### [EXERCISE DIRECTIONS]
Pick each line containing "card" out of the records.

### [TASK INPUT]
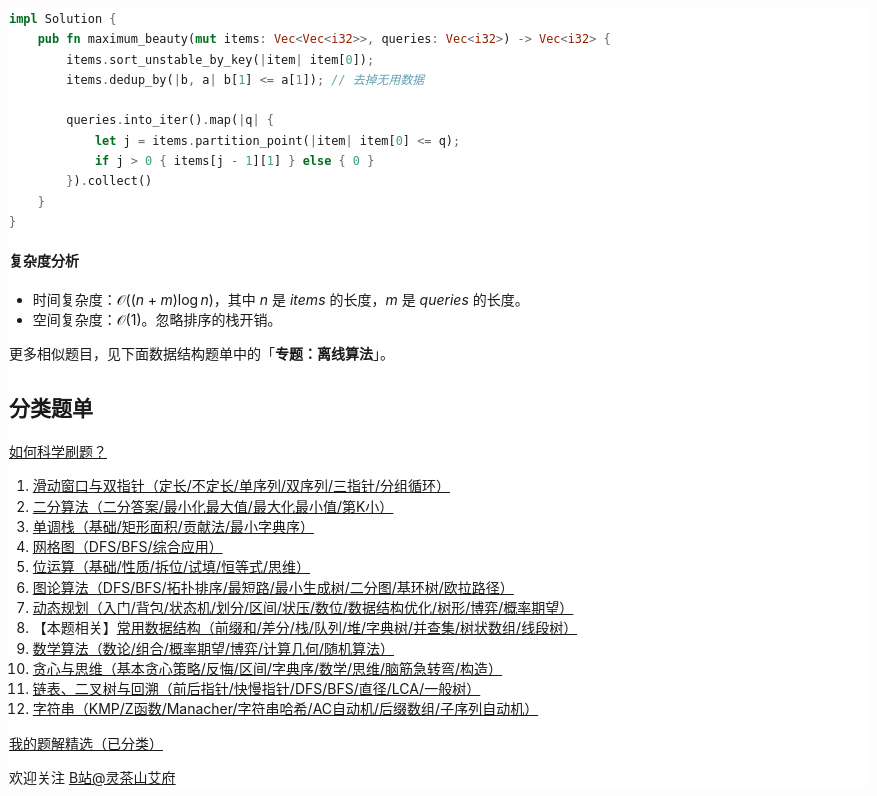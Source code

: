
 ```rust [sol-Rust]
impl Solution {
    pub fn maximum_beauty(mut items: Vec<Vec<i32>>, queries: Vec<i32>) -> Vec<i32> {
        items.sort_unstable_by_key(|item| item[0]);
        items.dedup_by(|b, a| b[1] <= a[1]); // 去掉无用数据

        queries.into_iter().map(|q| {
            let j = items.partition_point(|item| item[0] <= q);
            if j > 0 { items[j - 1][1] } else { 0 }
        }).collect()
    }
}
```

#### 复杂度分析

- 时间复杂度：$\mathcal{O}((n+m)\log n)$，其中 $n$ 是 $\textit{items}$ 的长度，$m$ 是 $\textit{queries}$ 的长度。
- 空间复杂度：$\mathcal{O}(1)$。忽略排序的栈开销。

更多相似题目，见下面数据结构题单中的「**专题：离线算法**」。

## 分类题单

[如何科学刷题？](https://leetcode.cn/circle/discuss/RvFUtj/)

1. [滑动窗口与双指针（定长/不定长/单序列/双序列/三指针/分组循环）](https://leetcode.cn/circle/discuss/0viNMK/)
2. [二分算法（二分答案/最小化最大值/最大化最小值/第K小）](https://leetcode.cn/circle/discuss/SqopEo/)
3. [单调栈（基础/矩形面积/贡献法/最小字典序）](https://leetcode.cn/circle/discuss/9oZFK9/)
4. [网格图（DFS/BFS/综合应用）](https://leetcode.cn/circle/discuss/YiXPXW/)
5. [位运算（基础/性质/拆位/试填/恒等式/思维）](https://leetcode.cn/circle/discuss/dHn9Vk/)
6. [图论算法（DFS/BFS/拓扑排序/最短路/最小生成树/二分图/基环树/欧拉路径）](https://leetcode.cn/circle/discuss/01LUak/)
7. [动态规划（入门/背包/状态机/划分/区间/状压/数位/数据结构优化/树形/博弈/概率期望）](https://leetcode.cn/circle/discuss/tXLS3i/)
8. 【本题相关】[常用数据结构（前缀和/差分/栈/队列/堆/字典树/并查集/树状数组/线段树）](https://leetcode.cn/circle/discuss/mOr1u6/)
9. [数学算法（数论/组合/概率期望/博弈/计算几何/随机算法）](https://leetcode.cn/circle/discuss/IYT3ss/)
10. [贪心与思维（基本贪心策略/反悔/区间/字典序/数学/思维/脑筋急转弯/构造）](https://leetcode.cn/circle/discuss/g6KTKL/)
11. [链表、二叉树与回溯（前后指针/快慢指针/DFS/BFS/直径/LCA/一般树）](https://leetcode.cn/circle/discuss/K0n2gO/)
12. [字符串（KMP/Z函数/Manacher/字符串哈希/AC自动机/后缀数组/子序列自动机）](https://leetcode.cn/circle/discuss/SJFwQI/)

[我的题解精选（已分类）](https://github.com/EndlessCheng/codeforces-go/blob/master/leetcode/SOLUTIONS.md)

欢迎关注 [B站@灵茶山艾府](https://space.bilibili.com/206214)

==

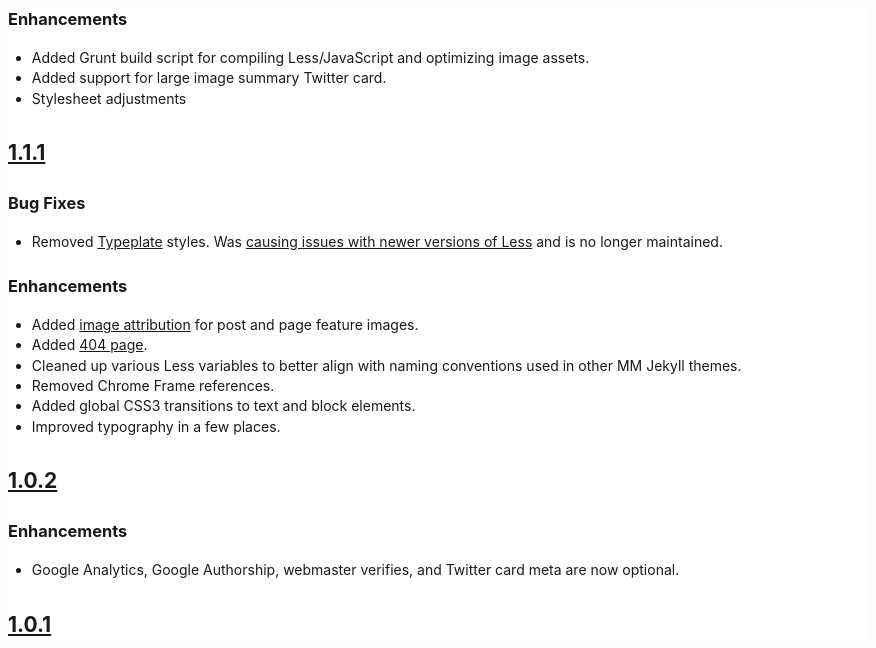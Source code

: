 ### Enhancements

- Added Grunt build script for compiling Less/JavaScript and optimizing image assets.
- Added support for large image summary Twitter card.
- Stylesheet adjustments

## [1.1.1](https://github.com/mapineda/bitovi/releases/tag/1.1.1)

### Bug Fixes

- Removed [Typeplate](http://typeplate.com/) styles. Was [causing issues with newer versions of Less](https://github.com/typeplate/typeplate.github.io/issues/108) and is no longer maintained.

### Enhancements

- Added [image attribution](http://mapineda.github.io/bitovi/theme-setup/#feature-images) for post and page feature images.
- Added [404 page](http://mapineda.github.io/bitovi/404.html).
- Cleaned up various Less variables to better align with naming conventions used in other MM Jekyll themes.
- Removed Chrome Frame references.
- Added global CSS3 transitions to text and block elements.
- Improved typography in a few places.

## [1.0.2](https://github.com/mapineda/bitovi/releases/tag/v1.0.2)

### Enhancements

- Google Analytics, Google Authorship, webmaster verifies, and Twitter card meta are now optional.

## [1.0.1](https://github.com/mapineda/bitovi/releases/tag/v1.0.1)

* * *

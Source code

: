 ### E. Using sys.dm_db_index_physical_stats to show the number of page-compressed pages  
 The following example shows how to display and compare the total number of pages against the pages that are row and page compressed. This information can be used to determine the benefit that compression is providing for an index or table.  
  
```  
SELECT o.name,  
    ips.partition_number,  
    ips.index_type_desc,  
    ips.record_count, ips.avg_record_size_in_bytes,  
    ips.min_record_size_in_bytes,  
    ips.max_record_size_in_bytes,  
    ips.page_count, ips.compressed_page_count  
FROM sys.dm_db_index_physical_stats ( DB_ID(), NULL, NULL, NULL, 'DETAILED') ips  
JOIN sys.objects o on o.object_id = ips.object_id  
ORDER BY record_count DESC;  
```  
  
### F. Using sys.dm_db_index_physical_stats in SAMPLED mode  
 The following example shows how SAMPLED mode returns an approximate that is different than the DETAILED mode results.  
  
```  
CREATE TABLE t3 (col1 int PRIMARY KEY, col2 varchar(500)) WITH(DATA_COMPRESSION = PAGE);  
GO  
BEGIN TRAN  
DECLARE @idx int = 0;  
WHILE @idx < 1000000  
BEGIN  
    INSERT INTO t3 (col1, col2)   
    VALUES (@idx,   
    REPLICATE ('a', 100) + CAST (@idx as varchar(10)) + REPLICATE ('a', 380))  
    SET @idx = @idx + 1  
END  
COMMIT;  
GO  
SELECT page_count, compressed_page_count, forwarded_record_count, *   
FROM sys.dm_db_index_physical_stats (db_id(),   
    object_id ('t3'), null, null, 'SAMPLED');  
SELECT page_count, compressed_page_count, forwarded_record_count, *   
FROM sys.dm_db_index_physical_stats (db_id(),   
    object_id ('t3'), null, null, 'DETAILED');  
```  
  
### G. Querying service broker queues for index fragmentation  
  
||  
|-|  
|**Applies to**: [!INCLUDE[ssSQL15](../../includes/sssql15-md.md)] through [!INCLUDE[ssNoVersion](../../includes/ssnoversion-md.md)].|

### [SOLUTION TO THIS EXERCISE]
- Added support for large image summary Twitter card.
- Google Analytics, Google Authorship, webmaster verifies, and Twitter card meta are now optional.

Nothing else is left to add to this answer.